Sind da Spikes von Vorteil, oder reicht ein normaler grobstolliger Reifen mit guter Selbstreinigung auch aus?

Also für den fall, dass es schön kalt ist


----------



## Bautiger (28. November 2010)

hallo

irgendwann ich glaub vor 3 jahren hatten wir blitzeis da wären spikes von vorteil gewesen
wenn bloß der rollwiderstand nicht ala leopard 2 wär
last year war ich mit big bettys unterwegs hat im tiefpowder auch nix genutzt
ich mach da nich lang rum dieses jahr wirds der x-king  retten


----------



## Anto (12. Dezember 2010)

MangoAndreas schrieb:


> Link zum Veranstalter: *Eisbär-Fahrt am 8. Januar 2011 in Kitzingen bei Würzburg*



Die Icebehr-Fahrt war doch schon im Dezember


----------



## tubist88 (2. Januar 2011)

Bin dabei. Zum 1. Mal und fahre die 75km


----------



## MangoAndreas (3. Januar 2011)

Hallo Tubist,

von wo reist Du an?

Grüße
Andreas


----------



## Sauron1977 (3. Januar 2011)

Bin auch dabei, 75 oder 100km, kommt auf die Wegeverhältnisse an.
Momentan sind die Aussichten ja ganz gut, Tauwetter wenn wir Glück haben.
Gibt zwar viel Gematsche dann, aber wenigstens Eisfrei hoffentlich!


----------



## MTB-News.de




----------



## tubist88 (3. Januar 2011)

MangoAndreas schrieb:


> Hallo Tubist,
> von wo reist Du an?



Burkardroth (Rhön), also fast um die Ecke


----------



## montero (3. Januar 2011)

Die Prognose ist ja rosig: 4°C und Regen 

Bin dieses Jahr wieder auf der 75er Strecke dabei und hatte die ganze Zeit die Hoffnung, dass wir tolle Wetterverhältnisse haben. Aber wenns so richtig taut, wird das ne lange schmierige Rutschpartie. Da kann ich die Spike Claw wieder abschnallen...


----------



## MangoAndreas (4. Januar 2011)

Hallo Sauron,



Sauron1977 schrieb:


> Bin auch dabei, 75 oder 100km, kommt auf die Wegeverhältnisse an.

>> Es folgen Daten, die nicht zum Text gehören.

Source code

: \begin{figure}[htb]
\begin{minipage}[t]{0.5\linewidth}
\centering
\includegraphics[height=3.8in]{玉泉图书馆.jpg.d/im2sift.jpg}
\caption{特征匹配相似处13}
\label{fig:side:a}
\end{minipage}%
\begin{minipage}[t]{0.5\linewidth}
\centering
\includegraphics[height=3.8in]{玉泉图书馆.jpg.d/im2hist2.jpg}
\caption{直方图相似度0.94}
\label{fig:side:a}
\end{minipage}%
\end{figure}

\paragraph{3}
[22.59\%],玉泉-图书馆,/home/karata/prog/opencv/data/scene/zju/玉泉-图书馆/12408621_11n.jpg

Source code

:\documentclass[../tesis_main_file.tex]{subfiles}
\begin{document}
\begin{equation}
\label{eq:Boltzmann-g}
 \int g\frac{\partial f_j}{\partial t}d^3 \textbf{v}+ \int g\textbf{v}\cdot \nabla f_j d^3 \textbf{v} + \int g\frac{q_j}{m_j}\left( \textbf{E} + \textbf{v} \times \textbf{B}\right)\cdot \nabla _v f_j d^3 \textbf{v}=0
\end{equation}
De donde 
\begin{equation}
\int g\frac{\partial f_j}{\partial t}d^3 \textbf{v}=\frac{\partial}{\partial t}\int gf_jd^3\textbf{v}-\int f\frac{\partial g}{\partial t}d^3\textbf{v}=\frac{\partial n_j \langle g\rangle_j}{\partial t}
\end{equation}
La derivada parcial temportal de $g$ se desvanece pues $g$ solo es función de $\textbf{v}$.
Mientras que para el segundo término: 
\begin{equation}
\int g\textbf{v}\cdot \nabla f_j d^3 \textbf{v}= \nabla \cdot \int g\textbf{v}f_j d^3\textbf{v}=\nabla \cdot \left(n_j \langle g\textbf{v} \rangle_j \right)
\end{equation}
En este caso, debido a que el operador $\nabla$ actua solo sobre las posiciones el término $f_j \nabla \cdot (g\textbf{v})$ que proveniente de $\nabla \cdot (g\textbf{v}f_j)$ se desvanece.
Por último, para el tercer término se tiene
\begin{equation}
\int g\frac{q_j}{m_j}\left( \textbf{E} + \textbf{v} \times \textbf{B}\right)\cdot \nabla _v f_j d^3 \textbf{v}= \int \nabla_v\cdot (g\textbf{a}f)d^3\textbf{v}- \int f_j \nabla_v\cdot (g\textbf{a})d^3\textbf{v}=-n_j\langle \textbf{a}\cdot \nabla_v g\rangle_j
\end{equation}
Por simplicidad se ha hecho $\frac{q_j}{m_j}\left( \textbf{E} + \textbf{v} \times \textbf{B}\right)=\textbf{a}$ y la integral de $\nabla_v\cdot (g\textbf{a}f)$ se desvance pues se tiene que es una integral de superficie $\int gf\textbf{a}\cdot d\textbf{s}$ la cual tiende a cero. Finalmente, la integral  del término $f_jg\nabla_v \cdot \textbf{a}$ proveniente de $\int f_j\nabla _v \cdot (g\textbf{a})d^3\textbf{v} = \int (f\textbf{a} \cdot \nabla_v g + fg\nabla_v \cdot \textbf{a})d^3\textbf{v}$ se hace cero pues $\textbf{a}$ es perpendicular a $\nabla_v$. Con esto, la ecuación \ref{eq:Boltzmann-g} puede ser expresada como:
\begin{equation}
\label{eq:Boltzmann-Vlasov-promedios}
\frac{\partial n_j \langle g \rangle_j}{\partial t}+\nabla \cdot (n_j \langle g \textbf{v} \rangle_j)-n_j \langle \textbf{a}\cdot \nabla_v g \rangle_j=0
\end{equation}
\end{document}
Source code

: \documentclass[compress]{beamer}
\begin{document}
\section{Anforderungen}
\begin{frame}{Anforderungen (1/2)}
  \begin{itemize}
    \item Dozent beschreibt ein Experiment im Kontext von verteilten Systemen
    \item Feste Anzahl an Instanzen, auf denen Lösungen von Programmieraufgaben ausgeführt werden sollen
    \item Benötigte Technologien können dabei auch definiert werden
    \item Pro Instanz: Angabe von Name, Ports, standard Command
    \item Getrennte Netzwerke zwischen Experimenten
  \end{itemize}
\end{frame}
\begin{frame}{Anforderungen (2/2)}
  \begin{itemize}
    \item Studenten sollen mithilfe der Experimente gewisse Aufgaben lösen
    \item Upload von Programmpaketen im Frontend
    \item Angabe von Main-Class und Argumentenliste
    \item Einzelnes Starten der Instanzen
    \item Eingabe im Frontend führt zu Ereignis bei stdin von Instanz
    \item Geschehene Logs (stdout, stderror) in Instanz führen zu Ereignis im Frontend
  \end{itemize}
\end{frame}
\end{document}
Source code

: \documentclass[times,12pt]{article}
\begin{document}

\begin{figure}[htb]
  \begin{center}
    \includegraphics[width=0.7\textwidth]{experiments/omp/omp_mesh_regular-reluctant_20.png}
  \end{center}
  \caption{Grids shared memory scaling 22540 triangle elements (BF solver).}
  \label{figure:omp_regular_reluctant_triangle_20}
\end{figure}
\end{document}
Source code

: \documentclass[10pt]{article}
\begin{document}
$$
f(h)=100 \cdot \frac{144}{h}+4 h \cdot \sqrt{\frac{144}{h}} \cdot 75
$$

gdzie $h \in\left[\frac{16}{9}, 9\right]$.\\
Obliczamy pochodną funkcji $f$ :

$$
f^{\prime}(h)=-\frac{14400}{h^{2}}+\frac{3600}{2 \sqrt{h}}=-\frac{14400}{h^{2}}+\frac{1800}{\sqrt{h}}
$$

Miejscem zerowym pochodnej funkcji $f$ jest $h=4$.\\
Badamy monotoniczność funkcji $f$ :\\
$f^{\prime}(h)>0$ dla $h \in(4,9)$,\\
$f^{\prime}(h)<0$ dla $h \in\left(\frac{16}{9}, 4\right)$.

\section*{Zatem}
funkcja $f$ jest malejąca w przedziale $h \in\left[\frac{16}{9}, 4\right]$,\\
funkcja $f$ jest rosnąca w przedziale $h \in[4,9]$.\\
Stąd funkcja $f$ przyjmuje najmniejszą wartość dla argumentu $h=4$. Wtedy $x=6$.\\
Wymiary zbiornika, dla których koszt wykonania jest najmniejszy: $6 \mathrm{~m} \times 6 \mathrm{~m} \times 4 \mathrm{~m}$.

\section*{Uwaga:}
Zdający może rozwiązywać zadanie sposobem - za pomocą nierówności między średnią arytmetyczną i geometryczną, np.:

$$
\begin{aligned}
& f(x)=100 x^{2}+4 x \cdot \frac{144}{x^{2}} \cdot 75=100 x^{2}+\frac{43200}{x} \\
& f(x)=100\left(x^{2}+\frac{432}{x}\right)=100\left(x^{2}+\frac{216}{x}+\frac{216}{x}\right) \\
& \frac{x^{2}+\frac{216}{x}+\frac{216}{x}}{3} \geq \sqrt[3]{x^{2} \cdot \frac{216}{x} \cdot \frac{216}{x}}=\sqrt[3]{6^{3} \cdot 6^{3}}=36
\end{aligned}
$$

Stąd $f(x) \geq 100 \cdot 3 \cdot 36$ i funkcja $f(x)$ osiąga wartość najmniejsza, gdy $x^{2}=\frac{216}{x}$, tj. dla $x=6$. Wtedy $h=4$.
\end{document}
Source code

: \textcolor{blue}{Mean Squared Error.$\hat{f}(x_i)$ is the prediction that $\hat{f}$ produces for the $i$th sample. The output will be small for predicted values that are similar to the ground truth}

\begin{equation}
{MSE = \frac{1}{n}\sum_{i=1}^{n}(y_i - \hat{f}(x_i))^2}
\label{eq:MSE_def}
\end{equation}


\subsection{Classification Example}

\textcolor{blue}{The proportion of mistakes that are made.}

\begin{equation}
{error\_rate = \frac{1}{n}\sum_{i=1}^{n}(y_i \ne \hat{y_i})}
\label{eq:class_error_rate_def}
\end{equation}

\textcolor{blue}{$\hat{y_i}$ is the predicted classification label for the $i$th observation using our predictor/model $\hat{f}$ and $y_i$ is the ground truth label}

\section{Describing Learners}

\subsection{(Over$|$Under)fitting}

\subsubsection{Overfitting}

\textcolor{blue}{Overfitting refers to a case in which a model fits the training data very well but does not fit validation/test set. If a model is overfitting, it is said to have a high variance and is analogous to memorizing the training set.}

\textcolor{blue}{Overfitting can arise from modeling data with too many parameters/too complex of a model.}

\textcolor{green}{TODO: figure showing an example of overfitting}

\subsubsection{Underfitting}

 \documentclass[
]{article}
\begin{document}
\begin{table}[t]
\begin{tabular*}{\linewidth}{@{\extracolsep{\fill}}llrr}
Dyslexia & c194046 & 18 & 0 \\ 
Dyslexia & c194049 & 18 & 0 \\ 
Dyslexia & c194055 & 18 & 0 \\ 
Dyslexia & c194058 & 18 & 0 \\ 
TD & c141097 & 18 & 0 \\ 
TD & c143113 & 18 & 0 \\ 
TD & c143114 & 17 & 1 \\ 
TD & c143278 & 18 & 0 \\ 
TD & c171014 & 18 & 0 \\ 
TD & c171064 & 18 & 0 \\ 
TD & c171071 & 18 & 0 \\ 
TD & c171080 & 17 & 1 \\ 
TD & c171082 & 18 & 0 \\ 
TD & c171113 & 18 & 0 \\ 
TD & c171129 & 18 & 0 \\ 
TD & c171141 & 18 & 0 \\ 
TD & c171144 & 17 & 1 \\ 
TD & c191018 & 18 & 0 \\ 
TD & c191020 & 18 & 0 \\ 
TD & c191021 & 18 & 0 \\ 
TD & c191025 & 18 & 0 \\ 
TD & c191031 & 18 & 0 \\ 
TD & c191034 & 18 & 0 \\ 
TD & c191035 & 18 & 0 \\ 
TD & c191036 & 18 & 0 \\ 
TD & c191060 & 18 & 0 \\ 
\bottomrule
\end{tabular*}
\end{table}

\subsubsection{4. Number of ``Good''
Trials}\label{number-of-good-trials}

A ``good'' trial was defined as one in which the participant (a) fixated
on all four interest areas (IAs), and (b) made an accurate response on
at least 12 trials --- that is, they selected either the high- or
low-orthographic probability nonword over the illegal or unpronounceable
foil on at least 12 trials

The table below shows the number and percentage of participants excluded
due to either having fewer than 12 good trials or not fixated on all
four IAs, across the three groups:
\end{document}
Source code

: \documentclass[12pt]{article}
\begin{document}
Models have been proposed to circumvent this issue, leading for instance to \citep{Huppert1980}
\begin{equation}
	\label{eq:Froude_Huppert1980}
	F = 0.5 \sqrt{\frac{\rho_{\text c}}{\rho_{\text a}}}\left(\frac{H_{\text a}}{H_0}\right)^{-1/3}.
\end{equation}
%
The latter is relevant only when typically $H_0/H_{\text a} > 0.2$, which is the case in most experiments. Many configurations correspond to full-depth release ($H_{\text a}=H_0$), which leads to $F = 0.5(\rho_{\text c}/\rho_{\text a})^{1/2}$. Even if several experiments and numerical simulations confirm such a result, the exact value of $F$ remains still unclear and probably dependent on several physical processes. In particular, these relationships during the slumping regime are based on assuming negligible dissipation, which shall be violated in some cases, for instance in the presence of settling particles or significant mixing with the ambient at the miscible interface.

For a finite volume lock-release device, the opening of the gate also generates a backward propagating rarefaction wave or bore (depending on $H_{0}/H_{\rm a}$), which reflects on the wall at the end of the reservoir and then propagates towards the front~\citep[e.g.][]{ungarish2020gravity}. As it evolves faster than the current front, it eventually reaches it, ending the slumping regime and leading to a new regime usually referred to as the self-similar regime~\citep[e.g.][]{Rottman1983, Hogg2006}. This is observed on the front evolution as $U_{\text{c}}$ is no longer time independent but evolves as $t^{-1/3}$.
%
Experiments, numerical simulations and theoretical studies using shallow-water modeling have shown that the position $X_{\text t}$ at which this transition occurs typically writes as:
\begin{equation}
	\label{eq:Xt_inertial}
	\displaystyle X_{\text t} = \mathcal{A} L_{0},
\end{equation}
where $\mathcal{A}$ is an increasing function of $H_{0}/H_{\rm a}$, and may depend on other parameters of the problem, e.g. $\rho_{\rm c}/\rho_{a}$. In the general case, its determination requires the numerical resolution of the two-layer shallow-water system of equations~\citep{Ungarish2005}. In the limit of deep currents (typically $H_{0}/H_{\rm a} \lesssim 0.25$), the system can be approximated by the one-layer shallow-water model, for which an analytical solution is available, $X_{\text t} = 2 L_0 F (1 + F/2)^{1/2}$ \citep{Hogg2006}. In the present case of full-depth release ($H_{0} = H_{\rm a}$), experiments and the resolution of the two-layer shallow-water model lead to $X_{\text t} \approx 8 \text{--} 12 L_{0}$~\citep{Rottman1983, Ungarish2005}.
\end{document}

Bei mir ebenfalls. Ich habe mich zwar für den Marathon (100 km) angemeldet, aber wenn die Wege so sind wie heute in Wuppertal (siehe Fotos), wird das nichts. Ich habe 3 Stunden für gut 30 km gebraucht. Auch wegen der Ice Spiker, die selbst auf Asphalt heftig bremsen.

Grüße
Andreas


----------



## Bautiger (6. Januar 2011)

hallo

zur info mail des veranstalters
Hallo,

aufgrund der Witterungsverhältnisse (über 60 cm Schnee am Friedrichsberg) mußten wir aus Sicherheitsgründen die 100-km-Strecke sperren. Wir haben die Marathonteilnehmer auf die 75-km-Strecke umgebucht.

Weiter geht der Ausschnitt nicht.